- **What the exercise asks**: Retype the records below exactly as given, but only from the first line through the line with "特别是一些旧机器上更新大概率会出现失败的情况，极端情况下无法进行回滚", and without the pictures.

BEGIN Given records

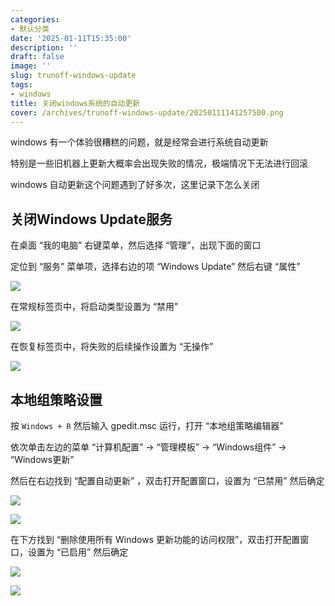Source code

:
 ```yaml
---
categories:
- 默认分类
date: '2025-01-11T15:35:00'
description: ''
draft: false
image: ''
slug: trunoff-windows-update
tags:
- windows
title: 关闭windows系统的自动更新
cover: /archives/trunoff-windows-update/20250111141257500.png
---
```


windows 有一个体验很糟糕的问题，就是经常会进行系统自动更新

特别是一些旧机器上更新大概率会出现失败的情况，极端情况下无法进行回滚

windows 自动更新这个问题遇到了好多次，这里记录下怎么关闭

## 关闭Windows Update服务
在桌面 “我的电脑” 右键菜单，然后选择 “管理”，出现下面的窗口

定位到 “服务” 菜单项，选择右边的项 “Windows Update” 然后右键 “属性”

![](/archives/trunoff-windows-update/20250111141257500.png)

在常规标签页中，将启动类型设置为 “禁用”

![](/archives/trunoff-windows-update/20250111141553389.png)

在恢复标签页中，将失败的后续操作设置为 “无操作”

![](/archives/trunoff-windows-update/20250111141701280.png)

## 本地组策略设置

按 `Windows + R` 然后输入 gpedit.msc 运行，打开 “本地组策略编辑器”

依次单击左边的菜单 “计算机配置” -> “管理模板” -> “Windows组件” -> “Windows更新”

然后在右边找到 “配置自动更新” ，双击打开配置窗口，设置为 “已禁用” 然后确定

![](/archives/trunoff-windows-update/20250111143414443.png)

![](/archives/trunoff-windows-update/20250111143526767.png)

在下方找到 “删除使用所有 Windows 更新功能的访问权限”，双击打开配置窗口，设置为 “已启用” 然后确定

![](/archives/trunoff-windows-update/20250111143620958.png)

![](/archives/trunoff-windows-update/20250111152111431.png)
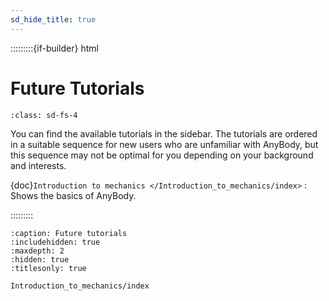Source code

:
 ```yaml
---
sd_hide_title: true
---
```

:::::::::{if-builder} html

# **Future Tutorials**


```{rubric} Future tutorials
:class: sd-fs-4
```

You can find the available tutorials in the sidebar. The tutorials are ordered in a suitable sequence for new users who are unfamiliar with AnyBody, but this sequence may not be optimal for you depending on your background and interests.


{doc}`Introduction to mechanics </Introduction_to_mechanics/index>`
: Shows the basics of AnyBody.


:::::::::



```{toctree}
:caption: Future tutorials
:includehidden: true
:maxdepth: 2
:hidden: true
:titlesonly: true

Introduction_to_mechanics/index

```




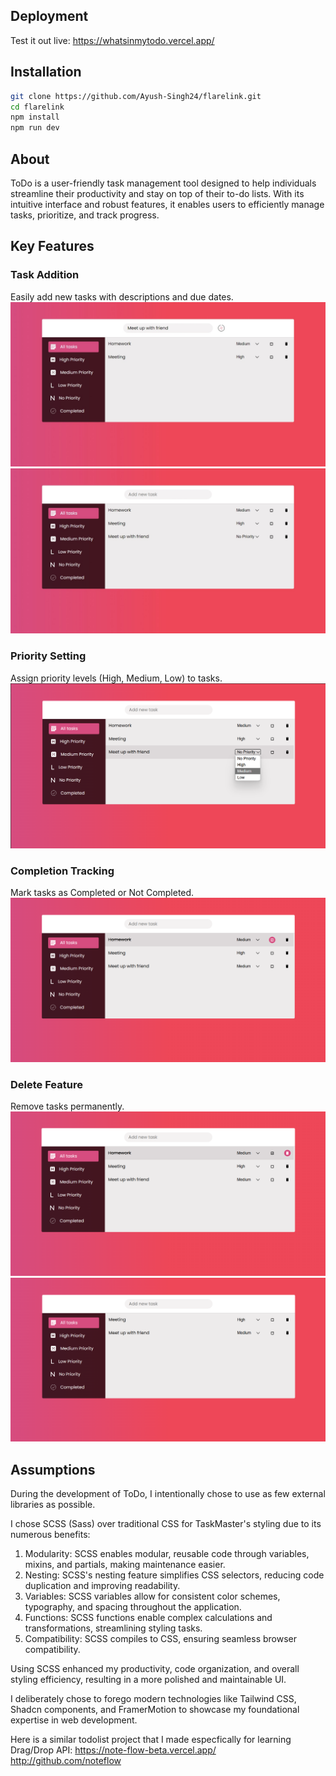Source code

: ## Deployment

Test it out live: https://whatsinmytodo.vercel.app/

## Installation

```bash
git clone https://github.com/Ayush-Singh24/flarelink.git
cd flarelink
npm install
npm run dev
```

## About
ToDo is a user-friendly task management tool designed to help individuals streamline their productivity and stay on top of their to-do lists. With its intuitive interface and robust features, it enables users to efficiently manage tasks, prioritize, and track progress.

## Key Features

### Task Addition
Easily add new tasks with descriptions and due dates.
!["add img 1"](./screenshots/add-1.jpeg)
!["add img 2"](./screenshots/add-2.jpeg)
### Priority Setting
Assign priority levels (High, Medium, Low) to tasks.
!["set priority"](./screenshots/priority.png)

### Completion Tracking
Mark tasks as Completed or Not Completed.
!["mark completed"](./screenshots/complete.png)

### Delete Feature
Remove tasks permanently.
!["delete 1"](./screenshots/delete-1.png)
!["delete 2"](./screenshots/delete-2.png)

## Assumptions
During the development of ToDo, I intentionally chose to use as few external libraries as possible.

I chose SCSS (Sass) over traditional CSS for TaskMaster's styling due to its numerous benefits:

1. Modularity: SCSS enables modular, reusable code through variables, mixins, and partials, making maintenance easier.
2. Nesting: SCSS's nesting feature simplifies CSS selectors, reducing code duplication and improving readability.
3. Variables: SCSS variables allow for consistent color schemes, typography, and spacing throughout the application.
4. Functions: SCSS functions enable complex calculations and transformations, streamlining styling tasks.
5. Compatibility: SCSS compiles to CSS, ensuring seamless browser compatibility.

Using SCSS enhanced my productivity, code organization, and overall styling efficiency, resulting in a more polished and maintainable UI.

I deliberately chose to forego modern technologies like Tailwind CSS, Shadcn components, and FramerMotion to showcase my foundational expertise in web development.

Here is a similar todolist project that I made especfically for learning Drag/Drop API:
https://note-flow-beta.vercel.app/
http://github.com/noteflow

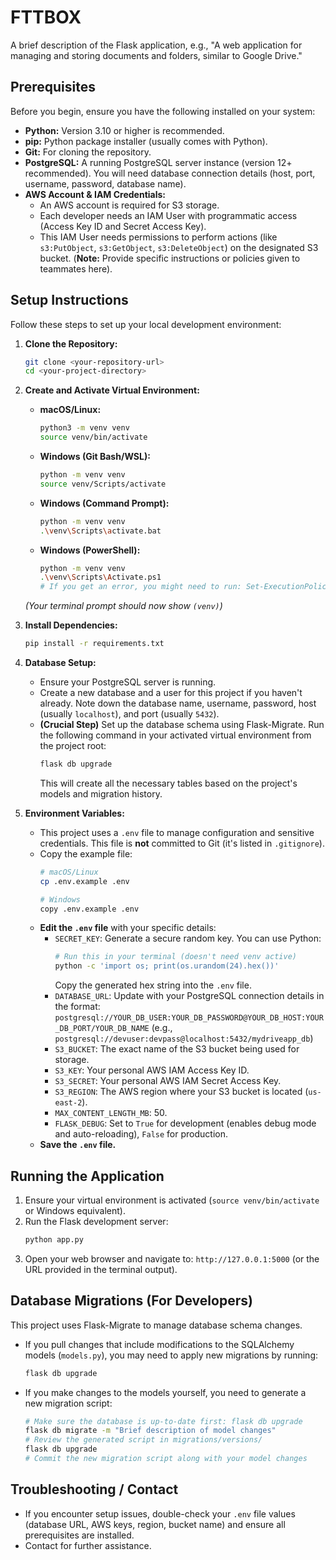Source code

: # FTTBOX

A brief description of the Flask application, e.g., "A web application for managing and storing documents and folders, similar to Google Drive."

## Prerequisites

Before you begin, ensure you have the following installed on your system:

* **Python:** Version 3.10 or higher is recommended.
* **pip:** Python package installer (usually comes with Python).
* **Git:** For cloning the repository.
* **PostgreSQL:** A running PostgreSQL server instance (version 12+ recommended). You will need database connection details (host, port, username, password, database name).
* **AWS Account & IAM Credentials:**
    * An AWS account is required for S3 storage.
    * Each developer needs an IAM User with programmatic access (Access Key ID and Secret Access Key).
    * This IAM User needs permissions to perform actions (like `s3:PutObject`, `s3:GetObject`, `s3:DeleteObject`) on the designated S3 bucket. (**Note:** Provide specific instructions or policies given to teammates here).

## Setup Instructions

Follow these steps to set up your local development environment:

1.  **Clone the Repository:**
    ```bash
    git clone <your-repository-url>
    cd <your-project-directory>
    ```

2.  **Create and Activate Virtual Environment:**
    * **macOS/Linux:**
        ```bash
        python3 -m venv venv
        source venv/bin/activate
        ```
    * **Windows (Git Bash/WSL):**
        ```bash
        python -m venv venv
        source venv/Scripts/activate 
        ```
    * **Windows (Command Prompt):**
        ```bash
        python -m venv venv
        .\venv\Scripts\activate.bat
        ```
    * **Windows (PowerShell):**
        ```bash
        python -m venv venv
        .\venv\Scripts\Activate.ps1 
        # If you get an error, you might need to run: Set-ExecutionPolicy -ExecutionPolicy RemoteSigned -Scope Process 
        ```
    *(Your terminal prompt should now show `(venv)`)*

3.  **Install Dependencies:**
    ```bash
    pip install -r requirements.txt
    ```

4.  **Database Setup:**
    * Ensure your PostgreSQL server is running.
    * Create a new database and a user for this project if you haven't already. Note down the database name, username, password, host (usually `localhost`), and port (usually `5432`).
    * **(Crucial Step)** Set up the database schema using Flask-Migrate. Run the following command in your activated virtual environment from the project root:
        ```bash
        flask db upgrade
        ```
        This will create all the necessary tables based on the project's models and migration history.

5.  **Environment Variables:**
    * This project uses a `.env` file to manage configuration and sensitive credentials. This file is **not** committed to Git (it's listed in `.gitignore`).
    * Copy the example file:
        ```bash
        # macOS/Linux
        cp .env.example .env 

        # Windows
        copy .env.example .env 
        ```
    * **Edit the `.env` file** with your specific details:
        * `SECRET_KEY`: Generate a secure random key. You can use Python:
            ```bash
            # Run this in your terminal (doesn't need venv active)
            python -c 'import os; print(os.urandom(24).hex())' 
            ```
            Copy the generated hex string into the `.env` file.
        * `DATABASE_URL`: Update with your PostgreSQL connection details in the format: `postgresql://YOUR_DB_USER:YOUR_DB_PASSWORD@YOUR_DB_HOST:YOUR_DB_PORT/YOUR_DB_NAME` (e.g., `postgresql://devuser:devpass@localhost:5432/mydriveapp_db`)
        * `S3_BUCKET`: The exact name of the S3 bucket being used for storage.
        * `S3_KEY`: Your personal AWS IAM Access Key ID.
        * `S3_SECRET`: Your personal AWS IAM Secret Access Key.
        * `S3_REGION`: The AWS region where your S3 bucket is located (`us-east-2`).
        * `MAX_CONTENT_LENGTH_MB`: 50.
        * `FLASK_DEBUG`: Set to `True` for development (enables debug mode and auto-reloading), `False` for production.
    * **Save the `.env` file.**

## Running the Application

1.  Ensure your virtual environment is activated (`source venv/bin/activate` or Windows equivalent).
2.  Run the Flask development server:
    ```bash
    python app.py
    ```
3.  Open your web browser and navigate to: `http://127.0.0.1:5000` (or the URL provided in the terminal output).

## Database Migrations (For Developers)

This project uses Flask-Migrate to manage database schema changes.

* If you pull changes that include modifications to the SQLAlchemy models (`models.py`), you may need to apply new migrations by running:
    ```bash
    flask db upgrade
    ```
* If you make changes to the models yourself, you need to generate a new migration script:
    ```bash
    # Make sure the database is up-to-date first: flask db upgrade
    flask db migrate -m "Brief description of model changes" 
    # Review the generated script in migrations/versions/
    flask db upgrade 
    # Commit the new migration script along with your model changes
    ```

## Troubleshooting / Contact

* If you encounter setup issues, double-check your `.env` file values (database URL, AWS keys, region, bucket name) and ensure all prerequisites are installed.
* Contact for further assistance.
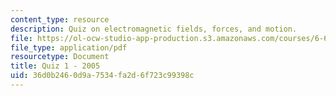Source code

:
 ```yaml
---
content_type: resource
description: Quiz on electromagnetic fields, forces, and motion.
file: https://ol-ocw-studio-app-production.s3.amazonaws.com/courses/6-641-electromagnetic-fields-forces-and-motion-spring-2005/36d0b2460d9a7534fa2d6f723c99398c_q1sp05.pdf
file_type: application/pdf
resourcetype: Document
title: Quiz 1 - 2005
uid: 36d0b246-0d9a-7534-fa2d-6f723c99398c
---
```

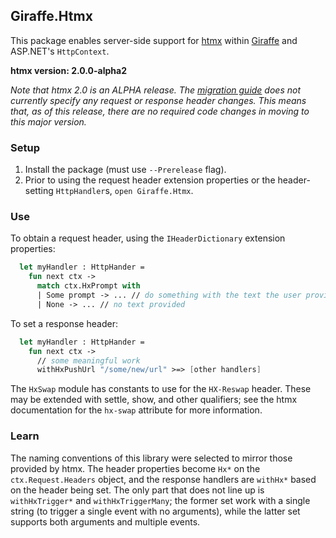 ## Giraffe.Htmx

This package enables server-side support for [htmx](https://htmx.org) within [Giraffe](https://giraffe.wiki) and ASP.NET's `HttpContext`.

**htmx version: 2.0.0-alpha2**

_Note that htmx 2.0 is an ALPHA release. The [migration guide](https://v2-0v2-0.htmx.org/migration-guide-htmx-1/) does not currently specify any request or response header changes. This means that, as of this release, there are no required code changes in moving to this major version._

### Setup

1. Install the package (must use `--Prerelease` flag).
2. Prior to using the request header extension properties or the header-setting `HttpHandler`s, `open Giraffe.Htmx`.

### Use

To obtain a request header, using the `IHeaderDictionary` extension properties:

```fsharp
  let myHandler : HttpHander =
    fun next ctx ->
      match ctx.HxPrompt with
      | Some prompt -> ... // do something with the text the user provided
      | None -> ... // no text provided
```

To set a response header:

```fsharp
  let myHandler : HttpHander =
    fun next ctx ->
      // some meaningful work
      withHxPushUrl "/some/new/url" >=> [other handlers]
```

The `HxSwap` module has constants to use for the `HX-Reswap` header. These may be extended with settle, show, and other qualifiers; see the htmx documentation for the `hx-swap` attribute for more information.

### Learn

The naming conventions of this library were selected to mirror those provided by htmx. The header properties become `Hx*` on the `ctx.Request.Headers` object, and the response handlers are `withHx*` based on the header being set. The only part that does not line up is `withHxTrigger*` and `withHxTriggerMany`; the former set work with a single string (to trigger a single event with no arguments), while the latter set supports both arguments and multiple events.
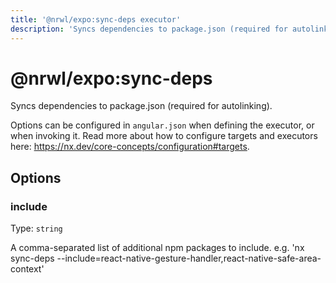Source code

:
 ```yaml
---
title: '@nrwl/expo:sync-deps executor'
description: 'Syncs dependencies to package.json (required for autolinking).'
---
```


# @nrwl/expo:sync-deps

Syncs dependencies to package.json (required for autolinking).

Options can be configured in `angular.json` when defining the executor, or when invoking it. Read more about how to configure targets and executors here: https://nx.dev/core-concepts/configuration#targets.

## Options

### include

Type: `string`

A comma-separated list of additional npm packages to include. e.g. 'nx sync-deps --include=react-native-gesture-handler,react-native-safe-area-context'
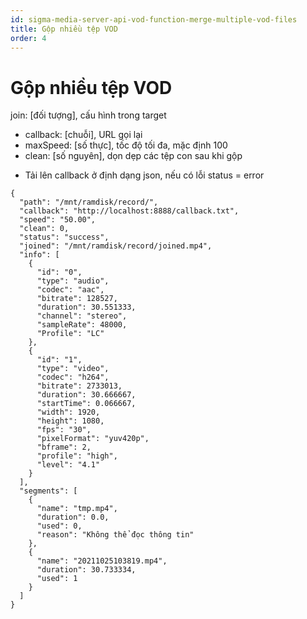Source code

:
 ```yaml
---
id: sigma-media-server-api-vod-function-merge-multiple-vod-files
title: Gộp nhiều tệp VOD
order: 4
---
```


# Gộp nhiều tệp VOD

join: [đối tượng], cấu hình trong target

- callback: [chuỗi], URL gọi lại
- maxSpeed: [số thực], tốc độ tối đa, mặc định 100
- clean: [số nguyên], dọn dẹp các tệp con sau khi gộp

* Tải lên callback ở định dạng json, nếu có lỗi status = error

```
{
  "path": "/mnt/ramdisk/record/",
  "callback": "http://localhost:8888/callback.txt",
  "speed": "50.00",
  "clean": 0,
  "status": "success",
  "joined": "/mnt/ramdisk/record/joined.mp4",
  "info": [
    {
      "id": "0",
      "type": "audio",
      "codec": "aac",
      "bitrate": 128527,
      "duration": 30.551333,
      "channel": "stereo",
      "sampleRate": 48000,
      "Profile": "LC"
    },
    {
      "id": "1",
      "type": "video",
      "codec": "h264",
      "bitrate": 2733013,
      "duration": 30.666667,
      "startTime": 0.066667,
      "width": 1920,
      "height": 1080,
      "fps": "30",
      "pixelFormat": "yuv420p",
      "bframe": 2,
      "profile": "high",
      "level": "4.1"
    }
  ],
  "segments": [
    {
      "name": "tmp.mp4",
      "duration": 0.0,
      "used": 0,
      "reason": "Không thể đọc thông tin"
    },
    {
      "name": "20211025103819.mp4",
      "duration": 30.733334,
      "used": 1
    }
  ]
}
```
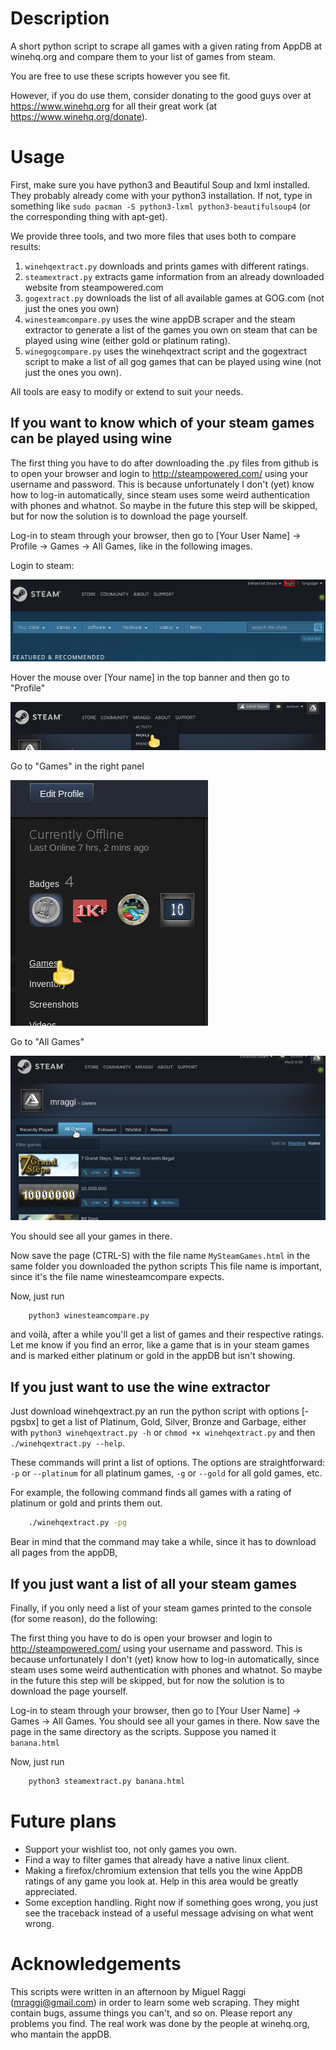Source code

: # Description
A short python script to scrape all games with a given rating from AppDB at winehq.org and compare them to your list of games from steam. 

You are free to use these scripts however you see fit.

However, if you do use them, consider donating to the good guys over at https://www.winehq.org for all their great work (at https://www.winehq.org/donate).

# Usage
First, make sure you have python3 and Beautiful Soup and lxml installed. They probably already come with your python3 
installation. If not, type in something like `sudo pacman -S python3-lxml python3-beautifulsoup4` (or the corresponding thing 
with apt-get).

We provide three tools, and two more files that uses both to compare results: 
1. `winehqextract.py` downloads and prints games with different ratings.
2. `steamextract.py` extracts game information from an already downloaded website from steampowered.com
3. `gogextract.py` downloads the list of all available games at GOG.com (not just the ones you own)
4. `winesteamcompare.py` uses the wine appDB scraper and the steam extractor to generate a list of the games you own on steam that can be played using wine (either gold or platinum rating).
5. `winegogcompare.py` uses the winehqextract script and the gogextract script to make a list of all gog games that can be played using wine (not just the ones you own).

All tools are easy to modify or extend to suit your needs.

## If you want to know which of your steam games can be played using wine
The first thing you have to do after downloading the .py files from github is to open your browser and login to http://steampowered.com/ using your username and password. This is because unfortunately I don't (yet) know how to log-in automatically, since steam uses some weird authentication with phones and whatnot. So maybe in the future this step will be skipped, but for now the solution is to download the page yourself.

Log-in to steam through your browser, then go to [Your User Name] -> Profile -> Games -> All Games, like in the following images.

Login to steam:

![Login to steam through your browser](login.png "Login")

Hover the mouse over [Your name] in the top banner and then go to "Profile"

![Hover over name and then on Profile](profile.png "Profile")

Go to "Games" in the right panel

![Go Profile](Games.png "Games")

Go to "All Games"

![Click on All games](AllGames.png "AllGames")

You should see all your games in there. 

Now save the page (CTRL-S) with the file name `MySteamGames.html` in the same folder you downloaded the python scripts This file name is important, since it's the file name winesteamcompare expects.

Now, just run

```bash
	python3 winesteamcompare.py
```

and voilà, after a while you'll get a list of games and their respective ratings. Let me know if you find an error, like a game that is in your steam games and is marked either platinum or gold in the appDB but isn't showing.

## If you just want to use the wine extractor
Just download winehqextract.py an run the python script with options [-pgsbx] to get a list of Platinum, Gold, Silver, Bronze and Garbage, either with `python3 winehqextract.py -h` or `chmod +x winehqextract.py` and then `./winehqextract.py --help`. 

These commands will print a list of options. The options are straightforward: `-p` or `--platinum` for all platinum games, `-g` or `--gold` for all gold games, etc.

For example, the following command finds all games with a rating of platinum or gold and prints them out.

```bash
	./winehqextract.py -pg
```

Bear in mind that the command may take a while, since it has to download all pages from the appDB, 

## If you just want a list of all your steam games

Finally, if you only need a list of your steam games printed to the console (for some reason), do the following:

The first thing you have to do is open your browser and login to http://steampowered.com/ using your username and password. This is because unfortunately I don't (yet) know how to log-in automatically, since steam uses some weird authentication with phones and whatnot. So maybe in the future this step will be skipped, but for now the solution is to download the page yourself.

Log-in to steam through your browser, then go to [Your User Name] -> Games -> All Games. You should see all your games in there. Now save the page in the same directory as the scripts. Suppose you named it `banana.html`

Now, just run

```bash
	python3 steamextract.py banana.html
```

# Future plans

* Support your wishlist too, not only games you own.
* Find a way to filter games that already have a native linux client.
* Making a firefox/chromium extension that tells you the wine AppDB ratings of any game you look at. Help in this area would be greatly appreciated.
* Some exception handling. Right now if something goes wrong, you just see the traceback instead of a useful message advising on what went wrong.

# Acknowledgements
This scripts were written in an afternoon by Miguel Raggi (mraggi@gmail.com) in order to learn some web scraping. They might contain bugs, assume things you can't, and so on. Please report any problems you find. The real work was done by the people at winehq.org, who mantain the appDB.
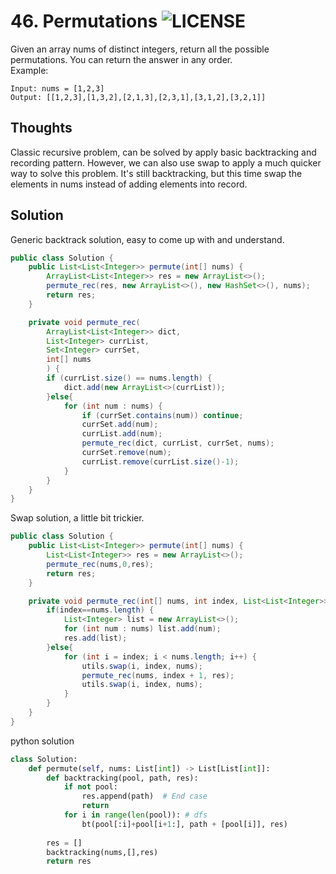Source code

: # 46. Permutations ![LICENSE](https://img.shields.io/badge/Rank-Medium-orange)
Given an array nums of distinct integers, return all the possible permutations. You can return the answer in any order.  
Example:
```
Input: nums = [1,2,3]
Output: [[1,2,3],[1,3,2],[2,1,3],[2,3,1],[3,1,2],[3,2,1]]
```
## Thoughts
Classic recursive problem, can be solved by apply basic backtracking and recording pattern.
However, we can also use swap to apply a much quicker way to solve this problem. It's still backtracking, but this time swap the elements in nums instead of adding elements into record.


## Solution
Generic backtrack solution, easy to come up with and understand.
```java
public class Solution {
    public List<List<Integer>> permute(int[] nums) {
        ArrayList<List<Integer>> res = new ArrayList<>();
        permute_rec(res, new ArrayList<>(), new HashSet<>(), nums);
        return res;
    }

    private void permute_rec(
        ArrayList<List<Integer>> dict, 
        List<Integer> currList, 
        Set<Integer> currSet, 
        int[] nums
        ) {
        if (currList.size() == nums.length) {
            dict.add(new ArrayList<>(currList));
        }else{
            for (int num : nums) {
                if (currSet.contains(num)) continue;
                currSet.add(num);
                currList.add(num);
                permute_rec(dict, currList, currSet, nums);
                currSet.remove(num);
                currList.remove(currList.size()-1);
            }
        }
    }
}
```

Swap solution, a little bit trickier.

```java
public class Solution {
    public List<List<Integer>> permute(int[] nums) {
        List<List<Integer>> res = new ArrayList<>();
        permute_rec(nums,0,res);
        return res;
    }

    private void permute_rec(int[] nums, int index, List<List<Integer>> res) {
        if(index==nums.length) {
            List<Integer> list = new ArrayList<>();
            for (int num : nums) list.add(num);
            res.add(list);
        }else{
            for (int i = index; i < nums.length; i++) {
                utils.swap(i, index, nums);
                permute_rec(nums, index + 1, res);
                utils.swap(i, index, nums);
            }
        }
    }
}

```

python solution
```python
class Solution:
    def permute(self, nums: List[int]) -> List[List[int]]:
        def backtracking(pool, path, res):
            if not pool:
                res.append(path)  # End case
                return
            for i in range(len(pool)): # dfs
                bt(pool[:i]+pool[i+1:], path + [pool[i]], res)
                
        res = []
        backtracking(nums,[],res)
        return res
```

END Given records

- **Output of the exercise**:
Source code

:
 ```yaml
---
categories:
- 默认分类
date: '2025-01-11T15:35:00'
description: ''
draft: false
image: ''
slug: trunoff-windows-update
tags:
- windows
title: 关闭windows系统的自动更新
cover: /archives/trunoff-windows-update/20250111141257500.png
---
```


windows 有一个体验很糟糕的问题，就是经常会进行系统自动更新

特别是一些旧机器上更新大概率会出现失败的情况，极端情况下无法进行回滚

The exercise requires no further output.